How to complete this task
With the pictures set aside, return the lines below exactly, beginning at the first and ending at the line containing "Но при построении".

Data
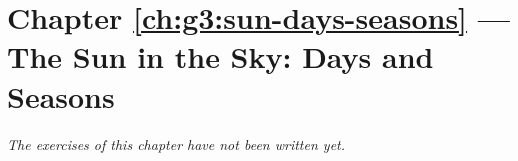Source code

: \section*{Chapter \ref{ch:g3:sun-days-seasons} --- The Sun in the Sky: Days and Seasons}


\emph{The exercises of this chapter have not been written yet.}
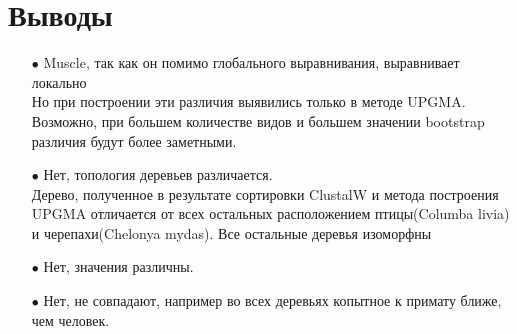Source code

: \section{Выводы}
\begin{enumerate}
\item[$\bullet$] Muscle, так как он помимо глобального выравнивания, выравнивает локально\\
	Но при построении эти различия выявились только в методе UPGMA. Возможно, при большем количестве видов и большем значении bootstrap различия будут более заметными.
\item[$\bullet$] Нет, топология деревьев различается.\\
	Дерево, полученное в результате сортировки ClustalW и метода построения UPGMA отличается от всех остальных расположением птицы(Columba livia) и черепахи(Chelonya mydas). Все остальные деревья изоморфны
\item[$\bullet$] Нет, значения различны.
\item[$\bullet$] Нет, не совпадают, например во всех деревьях копытное к примату ближе, чем человек.
\end{enumerate}
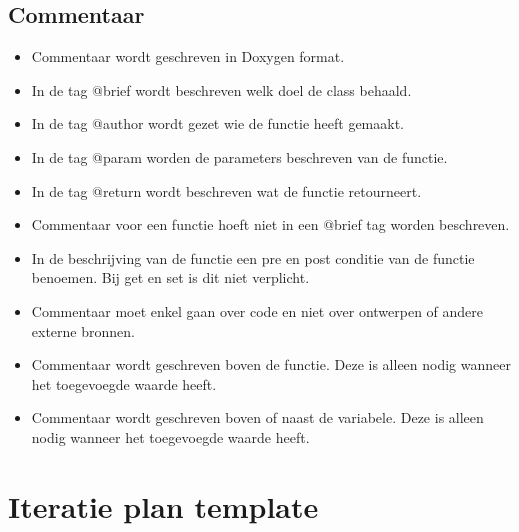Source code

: \documentclass[a4paper, 11pt, oneside]{report}
\begin{document}
\section{Commentaar}

\begin{itemize}
\item Commentaar wordt geschreven in Doxygen format.
\item In de tag @brief wordt beschreven welk doel de class behaald.
\item In de tag @author wordt gezet wie de functie heeft gemaakt.
\item In de tag @param worden de parameters beschreven van de functie. 
\item In de tag @return wordt beschreven wat de functie retourneert.
\item Commentaar voor een functie hoeft niet in een @brief tag worden beschreven.
\item In de beschrijving van de functie een pre en post conditie van de functie benoemen. Bij get en set is dit niet verplicht. 
\item Commentaar moet enkel gaan over code en niet over ontwerpen of andere externe bronnen.
\item Commentaar wordt geschreven boven de functie. Deze is alleen nodig wanneer het toegevoegde waarde heeft.
\item Commentaar wordt geschreven boven of naast de variabele. Deze is alleen nodig wanneer het toegevoegde waarde heeft.
\end{itemize}

\chapter{Iteratie plan template}
\label{app:iteratieplan}
\end{document}
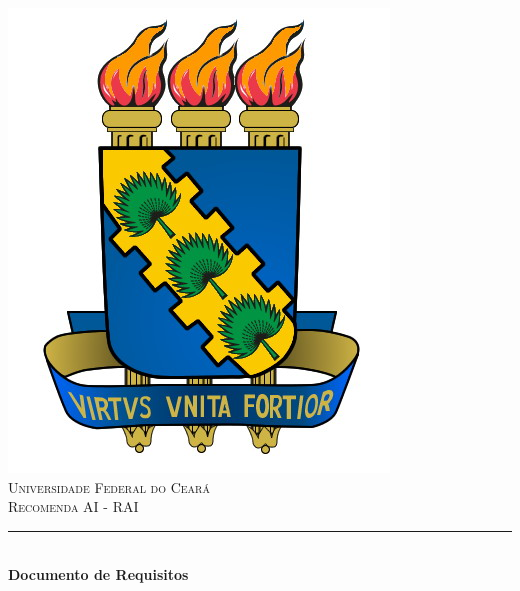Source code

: \documentclass[11pt,a4paper,oneside]{article}
\author{Igo Ramalho Brilhante \and Tales Parente}
\newcommand{\HRule}{\rule{\linewidth}{0.5mm}}
\newcounter{uc-counter} \setcounter{uc-counter}{1}
\begin{document}
\newcommand{\ucform}[8][]{
\begin{itemize}
	\item Identificador: \textbf{#2}\textbf{\arabic{uc-counter}}
	\item Nome: #3
	\item Descrição: #4
	\item Prioridade: #5
	\item Fluxo de eventos: #6
	\item Pré-condições e restrições: #7
	\item Pós-condições: #8
\end{itemize}
}

\begin{titlepage}
\begin{center}

\includegraphics[scale=0.3]{../figuras/brasao_ufc.jpg}~\\[1cm]

\textsc{\LARGE Universidade Federal do Ceará}\\[1.5cm]

\textsc{\Large Recomenda AI - \textsc{RAI}}\\[0.5cm]

\HRule \\[0.4cm]
{ \huge \bfseries Documento de Requisitos}\\[0.4cm]


\end{center}
\end{titlepage}
\end{document}
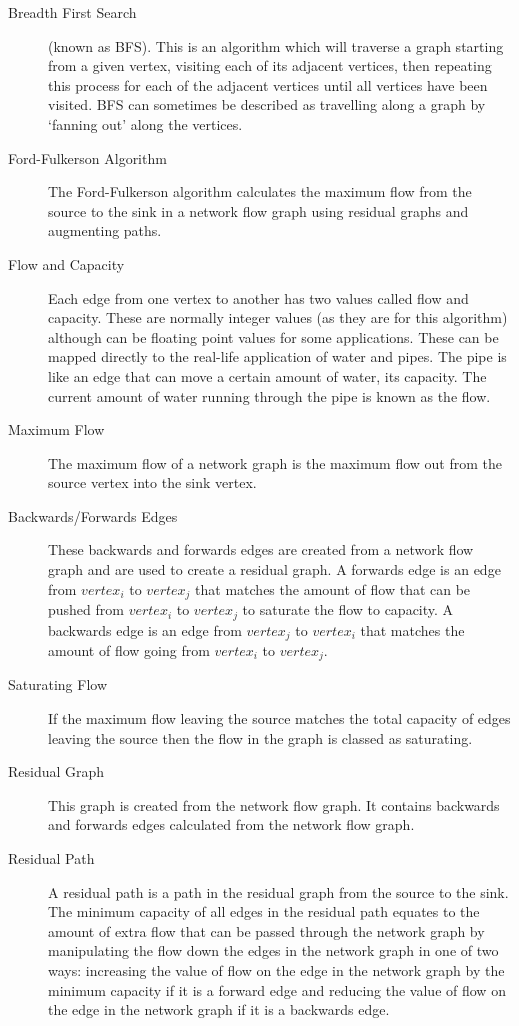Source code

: \begin{description}

\item[Breadth First Search] (known as BFS). This is an algorithm which will
traverse a graph starting from a given vertex, visiting each of its
adjacent vertices, then repeating this process for each of the adjacent
vertices until all vertices have been visited. BFS can sometimes be described
as travelling along a graph by `fanning out' along the vertices.

\item[Ford-Fulkerson Algorithm] The Ford-Fulkerson algorithm calculates the
maximum flow from the source to the sink in a network flow graph using residual
graphs and augmenting paths.

\item[Flow and Capacity] Each edge from one vertex to another has two values
called flow and capacity. These are normally integer values (as they are for
this algorithm) although can be floating point values for some applications.
These can be mapped directly to the real-life application of water and pipes.
The pipe is like an edge that can move a certain amount of water, its capacity.
The current amount of water running through the pipe is known as the flow.

\item[Maximum Flow] The maximum flow of a network graph is the maximum flow
out from the source vertex into the sink vertex.

\item[Backwards/Forwards Edges] These backwards and forwards edges are
created from a network flow graph and are used to create a residual graph. A
forwards edge is an edge from $vertex_i$ to $vertex_j$ that matches the
amount of flow that can be pushed from $vertex_i$ to $vertex_j$ to
saturate the flow to capacity. A backwards edge is an edge from $vertex_j$
to $vertex_i$ that matches the amount of flow going from $vertex_i$ to
$vertex_j$.

\item[Saturating Flow] If the maximum flow leaving the source matches the total
capacity of edges leaving the source then the flow in the graph is classed as
saturating.

\item[Residual Graph] This graph is created from the network flow graph. It
contains backwards and forwards edges calculated from the network flow
graph.

\item[Residual Path] A residual path is a path in the residual graph from
the source to the sink. The minimum capacity of all edges in the residual
path equates to the amount of extra flow that can be passed through the
network graph by manipulating the flow down the edges in the network graph in
one of two ways: increasing the value of flow on the edge in the network graph
by the minimum capacity if it is a forward edge and reducing the value of flow
on the edge in the network graph if it is a backwards edge.


\end{description}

Output
Source code

: \section*{Chapter \ref{ch:g3:sun-days-seasons} --- The Sun in the Sky: Days and Seasons}


\emph{The exercises of this chapter have not been written yet.}
Source code

: \section{Выводы}
\begin{enumerate}
\item[$\bullet$] Muscle, так как он помимо глобального выравнивания, выравнивает локально\\
	Но при построении эти различия выявились только в методе UPGMA. Возможно, при большем количестве видов и большем значении bootstrap различия будут более заметными.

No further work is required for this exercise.